King Hereafter
Page 95
In the spring, it would be different. In the spring, all Malcolm’s loyal men, all those who had struck a blow for the sole and rightful Bishop of Alba would come back, with their wives, to receive the land that was to be their reward. So Malcolm’s uncle Thorfinn in his time had taken war into Fife. So Thorfinn had usurped for the Crown, for himself and his Queen and his stepson, for the Prior of St Serf’s and his party of penmen and property-managers, the lands whose owners had died, leaving a line behind them that had lapsed, or whose heirs lay as yet in the cradle.
In the spring, they would come back, and would be forbearing with the thralls and the little farmers who had found their way back to their land from Mar and Moray, wearied with living in earth-houses and cabins and tents, and with relying on meal and ale given in charity. A family liked to sow its own seed and till its own land, come the spring-time. Some of them would be allowed to come back. For the rest, there were peasants enough in Bernicia and west of Bernicia to work their land for them, if need be. Slaves were easily got. And with the booty they had, they could pay for them.

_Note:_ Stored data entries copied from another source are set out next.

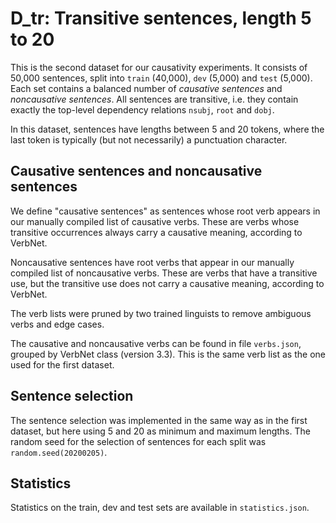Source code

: # D_tr: Transitive sentences, length 5 to 20

This is the second dataset for our causativity experiments. It consists of 50,000 sentences, split into `train` (40,000), `dev` (5,000) and `test` (5,000). Each set contains a balanced number of _causative sentences_ and _noncausative sentences_. All sentences are transitive, i.e. they contain exactly the top-level dependency relations `nsubj`, `root` and `dobj`.

In this dataset, sentences have lengths between 5 and 20 tokens, where the last token is typically (but not necessarily) a punctuation character.

## Causative sentences and noncausative sentences
We define "causative sentences" as sentences whose root verb appears in our manually compiled list of causative verbs. These are verbs whose transitive occurrences always carry a causative meaning, according to VerbNet.

Noncausative sentences have root verbs that appear in our manually compiled list of noncausative verbs. These are verbs that have a transitive use, but the transitive use does not carry a causative meaning, according to VerbNet.

The verb lists were pruned by two trained linguists to remove ambiguous verbs and edge cases.

The causative and noncausative verbs can be found in file `verbs.json`, grouped by VerbNet class (version 3.3). This is the same verb list as the one used for the first dataset.

## Sentence selection
The sentence selection was implemented in the same way as in the first dataset, but here using 5 and 20 as minimum and maximum lengths. The random seed for the selection of sentences for each split was `random.seed(20200205)`.

## Statistics
Statistics on the train, dev and test sets are available in `statistics.json`.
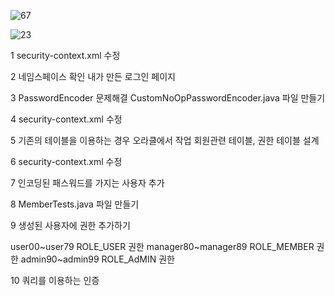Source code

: 
![67](https://github.com/dino-21/STEP9_Security2/assets/80396471/52d450f0-4854-4910-a541-4887ab705462)

![23](https://github.com/dino-21/STEP9_Security2/assets/80396471/6c983932-8e97-4873-9161-88838ec81775)


1 security-context.xml 수정

2 네임스페이스 확인
내가 만든 로그인 페이지

3 PasswordEncoder 문제해결
CustomNoOpPasswordEncoder.java 파일 만들기


4 security-context.xml 수정

5 기존의 테이블을 이용하는 경우
오라클에서 작업
회원관련 테이블, 
권한 테이블 설계

6 security-context.xml 수정


7 인코딩된 패스워드를 가지는 사용자 추가

8 MemberTests.java 파일 만들기


9 생성된 사용자에 권한 추가하기 

user00~user79  ROLE_USER 권한
manager80~manager89  ROLE_MEMBER 권한
admin90~admin99  ROLE_AdMIN 권한


10 쿼리를 이용하는 인증 
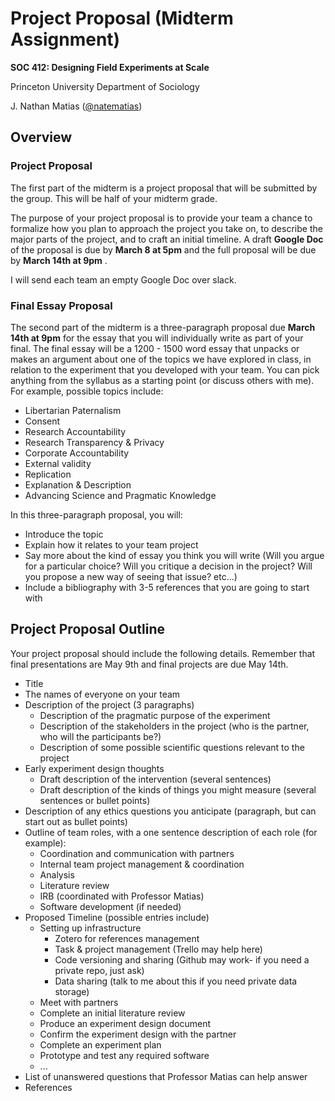 # Project Proposal (Midterm Assignment)

**SOC 412: Designing Field Experiments at Scale**

Princeton University Department of Sociology

J. Nathan Matias ([@natematias](https://twitter.com/natematias))

## Overview

### Project Proposal
The first part of the midterm is a project proposal that will be submitted by the group. This will be half of your midterm grade.

The purpose of your project proposal is to provide your team a chance to formalize how you plan to approach the project you take on, to describe the major parts of the project, and to craft an initial timeline. A draft **Google Doc** of the proposal is due by **March 8 at 5pm** and the full proposal will be due by **March 14th at 9pm** .

I will send each team an empty Google Doc over slack.

### Final Essay Proposal
The second part of the midterm is a three-paragraph proposal due **March 14th at 9pm** for the essay that you will individually write as part of your final. The final essay will be a 1200 - 1500 word essay that unpacks or makes an argument about one of the topics we have explored in class, in relation to the experiment that you developed with your team. You can pick anything from the syllabus as a starting point (or discuss others with me). For example, possible topics include:
* Libertarian Paternalism
* Consent
* Research Accountability
* Research Transparency  & Privacy
* Corporate Accountability
* External validity
* Replication
* Explanation & Description
* Advancing Science and Pragmatic Knowledge

In this three-paragraph proposal, you will:
* Introduce the topic
* Explain how it relates to your team project
* Say more about the kind of essay you think you will write (Will you argue for a particular choice? Will you critique a decision in the project? Will you propose a new way of seeing that issue? etc...)
* Include a bibliography with 3-5 references that you are going to start with

## Project Proposal Outline
Your project proposal should include the following details. Remember that final presentations are May 9th and final projects are due May 14th.

* Title
* The names of everyone on your team
* Description of the project (3 paragraphs)
  * Description of the pragmatic purpose of the experiment
  * Description of the stakeholders in the project (who is the partner, who will the participants be?)
  * Description of some possible scientific questions relevant to the project
* Early experiment design thoughts
  * Draft description of the intervention (several sentences)
  * Draft description of the kinds of things you might measure (several sentences or bullet points)
* Description of any ethics questions you anticipate (paragraph, but can start out as bullet points)
* Outline of team roles, with a one sentence description of each role (for example):
  * Coordination and communication with partners
  * Internal team project management & coordination
  * Analysis
  * Literature review
  * IRB (coordinated with Professor Matias)
  * Software development (if needed)
* Proposed Timeline (possible entries include)
  * Setting up infrastructure
    * Zotero for references management
    * Task & project management (Trello may help here)
    * Code versioning and sharing (Github may work- if you need a private repo, just ask)
    * Data sharing (talk to me about this if you need private data storage)
  * Meet with partners
  * Complete an initial literature review
  * Produce an experiment design document
  * Confirm the experiment design with the partner
  * Complete an experiment plan 
  * Prototype and test any required software
  * ...
* List of unanswered questions that Professor Matias can help answer
* References 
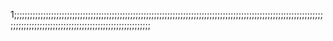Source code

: 1;;;;;;;;;;;;;;;;;;;;;;;;;;;;;;;;;;;;;;;;;;;;;;;;;;;;;;;;;;;;;;;;;;;;;;;;;;;;;;;;;;;;;;;;;;;;;;;;;;;;;;;;;;;;;;;;;;;;;;;;;;;;;;;;;;;;;;;;;;;;;;;;;;;;;;;;;;;;;;;;;;;;;;;;;;
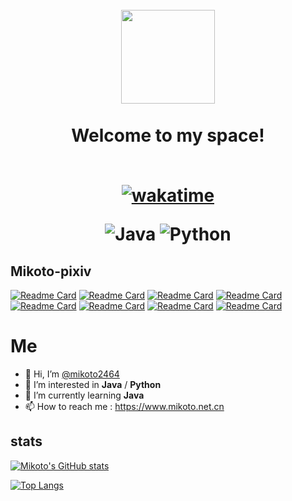 <h1 align="center">
  <br>
  <a href="https://www.mikoto.net.cn" alt="logo" ><img src="https://s4.ax1x.com/2022/01/09/7FAs29.jpg" width="150" /></a>
  <br><br>
  Welcome to my space!
  <br><br>
  
  [![wakatime](https://wakatime.com/badge/user/1881dd28-2018-456f-8c50-e897127472e4.svg)](https://wakatime.com/@1881dd28-2018-456f-8c50-e897127472e4)
  
  ![Java](https://img.shields.io/badge/Java-blue?style=plastic&logoColor=FFFFFF&logo=java&color=3776AB)
  ![Python](https://img.shields.io/badge/Python-blue?style=plastic&logoColor=FFFFFF&logo=python&color=3776AB)
</h1>

## Mikoto-pixiv

[![Readme Card](https://github-readme-stats.vercel.app/api/pin/?username=mikoto2464&repo=pixiv-main&theme=tokyonight)](https://github.com/mikoto2464/pixiv-main)
[![Readme Card](https://github-readme-stats.vercel.app/api/pin/?username=mikoto2464&repo=pixiv-engine&theme=tokyonight)](https://github.com/mikoto2464/pixiv-engine)
[![Readme Card](https://github-readme-stats.vercel.app/api/pin/?username=mikoto2464&repo=pixiv-forward&theme=tokyonight)](https://github.com/mikoto2464/pixiv-forward)
[![Readme Card](https://github-readme-stats.vercel.app/api/pin/?username=mikoto2464&repo=pixiv-displayer&theme=tokyonight)](https://github.com/mikoto2464/pixiv-displayer)
[![Readme Card](https://github-readme-stats.vercel.app/api/pin/?username=mikoto2464&repo=jpbc-mirai-plugin&theme=tokyonight)](https://github.com/mikoto2464/jpbc-mirai-plugin)
[![Readme Card](https://github-readme-stats.vercel.app/api/pin/?username=mikoto2464&repo=pixiv-web&theme=tokyonight)](https://github.com/mikoto2464/pixiv-web)
[![Readme Card](https://github-readme-stats.vercel.app/api/pin/?username=mikoto2464&repo=pixiv-database&theme=tokyonight)](https://github.com/mikoto2464/pixiv-database)
[![Readme Card](https://github-readme-stats.vercel.app/api/pin/?username=mikoto2464&repo=pixiv-central&theme=tokyonight)](https://github.com/mikoto2464/pixiv-central)

# Me

- 👋 Hi, I’m [@mikoto2464](https://github.com/mikoto2464)
- 👀 I’m interested in **Java** / **Python**
- 🌱 I’m currently learning **Java**
- 📫 How to reach me : <https://www.mikoto.net.cn>

## stats
[![Mikoto's GitHub stats](https://github-readme-stats.vercel.app/api?username=mikoto2464&count_private=true&show_icons=true&theme=tokyonight)](https://github.com/anuraghazra/github-readme-stats)

[![Top Langs](https://github-readme-stats.vercel.app/api/top-langs/?username=mikoto2464&layout=compact&count_private=true&show_icons=true&theme=tokyonight)](https://github.com/anuraghazra/github-readme-stats)
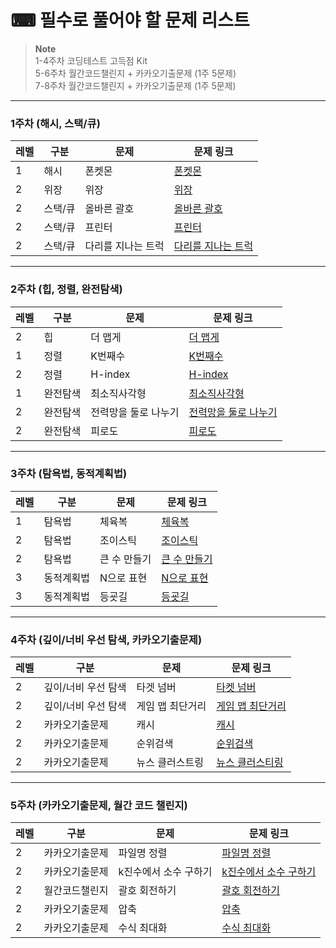 # ⌨ 필수로 풀어야 할 문제 리스트

> **Note** <br/>
> 1-4주차 코딩테스트 고득점 Kit  
> 5-6주차 월간코드챌린지 + 카카오기출문제 (1주 5문제)  
> 7-8주차 월간코드챌린지 + 카카오기출문제 (1주 5문제) 

---
### 1주차 (해시, 스택/큐)
|레벨|구분|문제|문제 링크|
|--|----|----|--------|
|1|해시|폰켓몬|[폰켓몬]|
|2|위장|위장|[위장]|
|2|스택/큐|올바른 괄호|[올바른 괄호]|
|2|스택/큐|프린터|[프린터]|
|2|스택/큐|다리를 지나는 트럭|[다리를 지나는 트럭]|

---
### 2주차 (힙, 정렬, 완전탐색)
|레벨|구분|문제|문제 링크|
|--|----|----|--------|
|2|힙|더 맵게|[더 맵게]|
|1|정렬|K번째수|[K번째수]|
|2|정렬|H-index|[H-index]|
|1|완전탐색|최소직사각형|[최소직사각형]|
|2|완전탐색|전력망을 둘로 나누기|[전력망을 둘로 나누기]|
|2|완전탐색|피로도|[피로도]|

---
### 3주차 (탐욕법, 동적계획법)
|레벨|구분|문제|문제 링크|
|--|----|----|--------|
|1|탐욕법|체육복|[체육복]|
|2|탐욕법|조이스틱|[조이스틱]|
|2|탐욕법|큰 수 만들기|[큰 수 만들기]|
|3|동적계획법|N으로 표현|[N으로 표현]|
|3|동적계획법|등굣길|[등굣길]|

---
### 4주차 (깊이/너비 우선 탐색, 카카오기출문제)
|레벨|구분|문제|문제 링크|
|--|----|----|--------|
|2|깊이/너비 우선 탐색|타겟 넘버|[타켓 넘버]|
|2|깊이/너비 우선 탐색|게임 맵 최단거리|[게임 맵 최단거리]|
|2|카카오기출문제|캐시|[캐시]|
|2|카카오기출문제|순위검색|[순위검색]|
|2|카카오기출문제|뉴스 클러스트링|[뉴스 클러스티링]|

---
### 5주차 (카카오기출문제, 월간 코드 챌린지)
|레벨|구분|문제|문제 링크|
|--|----|----|--------|
|2|카카오기출문제|파일명 정렬|[파일명 정렬]|
|2|카카오기출문제|k진수에서 소수 구하기|[k진수에서 소수 구하기]|
|2|월간코드챌린지|괄호 회전하기|[괄호 회전하기]|
|2|카카오기출문제|압축|[압축]|
|2|카카오기출문제|수식 최대화|[수식 최대화]|

[폰켓몬]:https://school.programmers.co.kr/learn/courses/30/lessons/1845
[위장]:https://school.programmers.co.kr/learn/courses/30/lessons/42578
[올바른 괄호]:https://school.programmers.co.kr/learn/courses/30/lessons/12909
[프린터]:https://school.programmers.co.kr/learn/courses/30/lessons/42587
[다리를 지나는 트럭]:https://school.programmers.co.kr/learn/courses/30/lessons/42583

[더 맵게]:https://school.programmers.co.kr/learn/courses/30/lessons/42626
[K번째수]:https://school.programmers.co.kr/learn/courses/30/lessons/42748
[전력망을 둘로 나누기]:https://school.programmers.co.kr/learn/courses/30/lessons/86971
[H-index]:https://school.programmers.co.kr/learn/courses/30/lessons/42747
[최소직사각형]:https://school.programmers.co.kr/learn/courses/30/lessons/86491
[피로도]:https://school.programmers.co.kr/learn/courses/30/lessons/87946

[체육복]:https://school.programmers.co.kr/learn/courses/30/lessons/42862
[조이스틱]:https://school.programmers.co.kr/learn/courses/30/lessons/42860
[큰 수 만들기]:https://school.programmers.co.kr/learn/courses/30/lessons/42883
[N으로 표현]:https://school.programmers.co.kr/learn/courses/30/lessons/42895
[등굣길]:https://school.programmers.co.kr/learn/courses/30/lessons/42898

[타켓 넘버]:https://school.programmers.co.kr/learn/courses/30/lessons/43165
[게임 맵 최단거리]:https://school.programmers.co.kr/learn/courses/30/lessons/1844
[캐시]:https://school.programmers.co.kr/learn/courses/30/lessons/17680
[순위검색]:https://school.programmers.co.kr/learn/courses/30/lessons/72412
[뉴스 클러스티링]:https://school.programmers.co.kr/learn/courses/30/lessons/17677

[파일명 정렬]:https://school.programmers.co.kr/learn/courses/30/lessons/17686
[k진수에서 소수 구하기]:https://school.programmers.co.kr/learn/courses/30/lessons/92335
[괄호 회전하기]:https://school.programmers.co.kr/learn/courses/30/lessons/76502
[압축]:https://school.programmers.co.kr/learn/courses/30/lessons/17684
[수식 최대화]:https://school.programmers.co.kr/learn/courses/30/lessons/67257

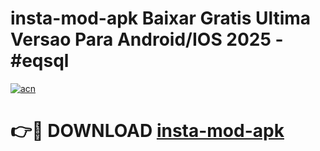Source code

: # insta-mod-apk Baixar Gratis Ultima Versao Para Android/IOS 2025 - #eqsql

[![acn](https://github.com/user-attachments/assets/0f9c940e-d8b0-45ae-aac7-cd30a18b3e1c)](https://app.mediaupload.pro/?title=insta-mod-apk&ref=5P)

# 👉🔴 DOWNLOAD [insta-mod-apk](https://app.mediaupload.pro/?title=insta-mod-apk&ref=5P)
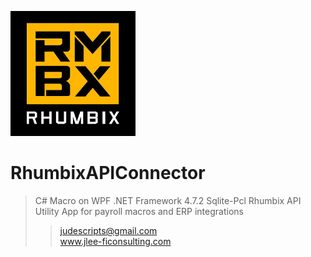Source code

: ![RhumbixLogo](<./assets/rhumbixfavicon.png>)
# RhumbixAPIConnector
>C# Macro on WPF .NET Framework 4.7.2
>Sqlite-Pcl
>Rhumbix API Utility App for payroll macros and ERP integrations
>>
>>judescripts@gmail.com  
>>www.jlee-ficonsulting.com
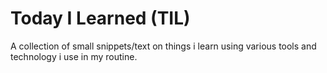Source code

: # Today I Learned (TIL)

A collection of small snippets/text on things i learn using various tools and technology i use in my routine.

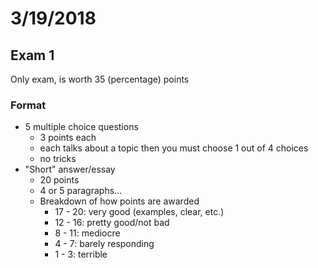 # 3/19/2018

## Exam 1

Only exam, is worth 35 (percentage) points

### Format

- 5 multiple choice questions
    - 3 points each
    - each talks about a topic then you must choose 1 out of 4 choices
    - no tricks
- "Short" answer/essay
    - 20 points
    - 4 or 5 paragraphs...
    - Breakdown of how points are awarded
        - 17 - 20: very good (examples, clear, etc.)
        - 12 - 16: pretty good/not bad
        - 8 - 11: mediocre
        - 4 - 7: barely responding
        - 1 - 3: terrible

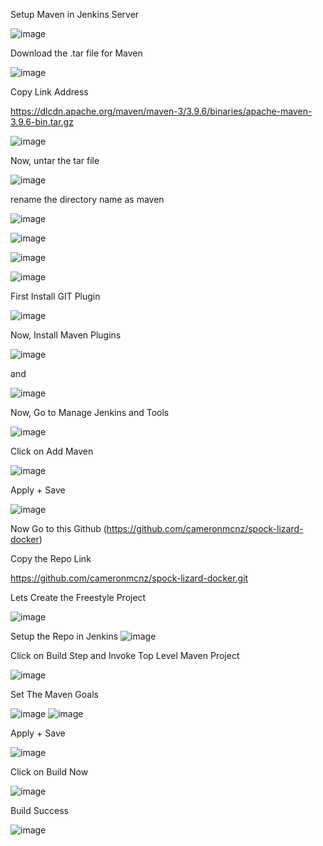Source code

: Setup Maven in Jenkins Server

![image](https://github.com/devops-pritam/jenkins/assets/132892500/fd0c728e-5a4b-4ef0-8497-fdc7a56eb2c1)

Download the .tar file for Maven

![image](https://github.com/devops-pritam/jenkins/assets/132892500/5384c1d7-8a50-42ba-b022-e201198bca28)

Copy Link Address

https://dlcdn.apache.org/maven/maven-3/3.9.6/binaries/apache-maven-3.9.6-bin.tar.gz

![image](https://github.com/devops-pritam/jenkins/assets/132892500/e3e0b6a5-3d18-46d1-8cb0-6f36979be735)

Now, untar the tar file

![image](https://github.com/devops-pritam/jenkins/assets/132892500/d70c66c2-631a-4d94-a2f3-64e3c9e2dac4)

rename the directory name as maven

![image](https://github.com/devops-pritam/jenkins/assets/132892500/b12c088b-363c-444d-b6d2-1d6290de3652)

![image](https://github.com/devops-pritam/jenkins/assets/132892500/3fa71282-1882-4541-8840-c2828d2cbf93)

![image](https://github.com/devops-pritam/jenkins/assets/132892500/0aa2dcbd-9286-4442-a472-fc10ff009d72)

![image](https://github.com/devops-pritam/jenkins/assets/132892500/85d989d6-c1e9-44b9-ab51-b176cf5348c3)

First Install GIT Plugin

![image](https://github.com/devops-pritam/jenkins/assets/132892500/5f8a46d3-81be-45f3-9b25-f6634fa759bc)

Now, Install Maven Plugins


![image](https://github.com/devops-pritam/jenkins/assets/132892500/2988902b-3ccc-49cc-b21e-d0b293fb1af7)

and

![image](https://github.com/devops-pritam/jenkins/assets/132892500/381db271-52ee-4bdd-9756-f498faebf000)

Now, Go to Manage Jenkins and Tools

![image](https://github.com/devops-pritam/jenkins/assets/132892500/e4a15c81-9383-4c0e-a074-d2e0ec62e0ad)

Click on Add Maven

![image](https://github.com/devops-pritam/jenkins/assets/132892500/e1077915-ab82-4e6f-a71c-a805338f9177)

Apply + Save

![image](https://github.com/devops-pritam/jenkins/assets/132892500/4cc2ea14-fda5-42b8-854a-620b73f31f8f)

Now Go to this Github (https://github.com/cameronmcnz/spock-lizard-docker)

Copy the Repo Link

https://github.com/cameronmcnz/spock-lizard-docker.git

Lets Create the Freestyle Project

![image](https://github.com/devops-pritam/jenkins/assets/132892500/b3e90d7f-3920-4843-a617-af457edac705)

Setup the Repo in Jenkins
![image](https://github.com/devops-pritam/jenkins/assets/132892500/a1943964-ef27-4695-bcdc-1f083bd3e980)

Click on Build Step and Invoke Top Level Maven Project

![image](https://github.com/devops-pritam/jenkins/assets/132892500/54e42523-bdee-4c9c-a9fe-de3c1e0b315c)

Set The Maven Goals

![image](https://github.com/devops-pritam/jenkins/assets/132892500/55b26d61-c6e7-487e-9df4-e686b175b77b)
![image](https://github.com/devops-pritam/jenkins/assets/132892500/7676c30a-60ad-4fc0-b5c1-93242a43fb5f)


Apply + Save

![image](https://github.com/devops-pritam/jenkins/assets/132892500/fb296e90-32c3-420e-9e0a-1b8ec01d4584)

Click on Build Now

![image](https://github.com/devops-pritam/jenkins/assets/132892500/8b318e65-318b-4ca0-9edf-b9cd9ce6ecbd)

Build Success

![image](https://github.com/devops-pritam/jenkins/assets/132892500/c4d59492-c188-4d53-8cf0-269e9c386a4d)



























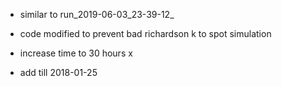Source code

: - similar to run_2019-06-03_23-39-12_ 

- code modified to prevent bad richardson k to spot simulation
- increase time to 30 hours  x 
- add till 2018-01-25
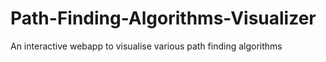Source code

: # Path-Finding-Algorithms-Visualizer
An interactive webapp to visualise various path finding algorithms

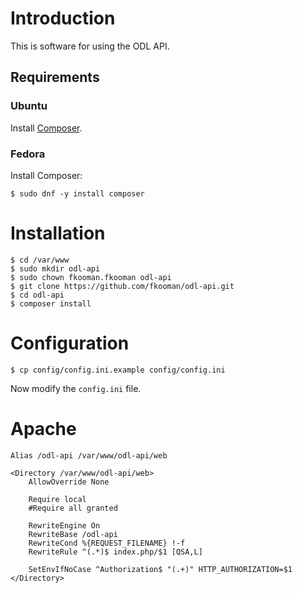 # Introduction
This is software for using the ODL API.

## Requirements
### Ubuntu
Install [Composer](https://getcomposer.org).

### Fedora
Install Composer:

    $ sudo dnf -y install composer

# Installation

    $ cd /var/www
    $ sudo mkdir odl-api
    $ sudo chown fkooman.fkooman odl-api
	$ git clone https://github.com/fkooman/odl-api.git
	$ cd odl-api
	$ composer install

# Configuration

    $ cp config/config.ini.example config/config.ini

Now modify the `config.ini` file.

# Apache

    Alias /odl-api /var/www/odl-api/web

    <Directory /var/www/odl-api/web>
        AllowOverride None

        Require local
        #Require all granted

        RewriteEngine On
        RewriteBase /odl-api
        RewriteCond %{REQUEST_FILENAME} !-f
        RewriteRule ^(.*)$ index.php/$1 [QSA,L]

        SetEnvIfNoCase ^Authorization$ "(.+)" HTTP_AUTHORIZATION=$1
    </Directory>

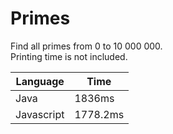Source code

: # Primes

Find all primes from 0 to 10 000 000.  
Printing time is not included.

| Language | Time   |
| ---------| -------|
| Java     | 1836ms |
| Javascript | 1778.2ms |
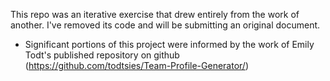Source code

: This repo was an iterative exercise that drew entirely from the work of another. I've removed its code and will be submitting an original document.

- Significant portions of this project were informed by the work of Emily Todt's published repository on github (https://github.com/todtsies/Team-Profile-Generator/)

There was a risk, of course. If Earl Siward had stayed as he should, and sent his ships back and forth with proper provisions, they might have got some buildings up now, and enough of a garrison, here and there, to make quite sure that their hard-won land was not snatched from them. It had wrecked their plans, that retreat of Earl Siward’s. There had been a time when, urged by Bishop Malduin, Malcolm had all but struck tent and marched off south after him. With Siward and Allerdale gone, and the King still alive, all the pains of conquest, it seemed for a moment, might have gone for nothing.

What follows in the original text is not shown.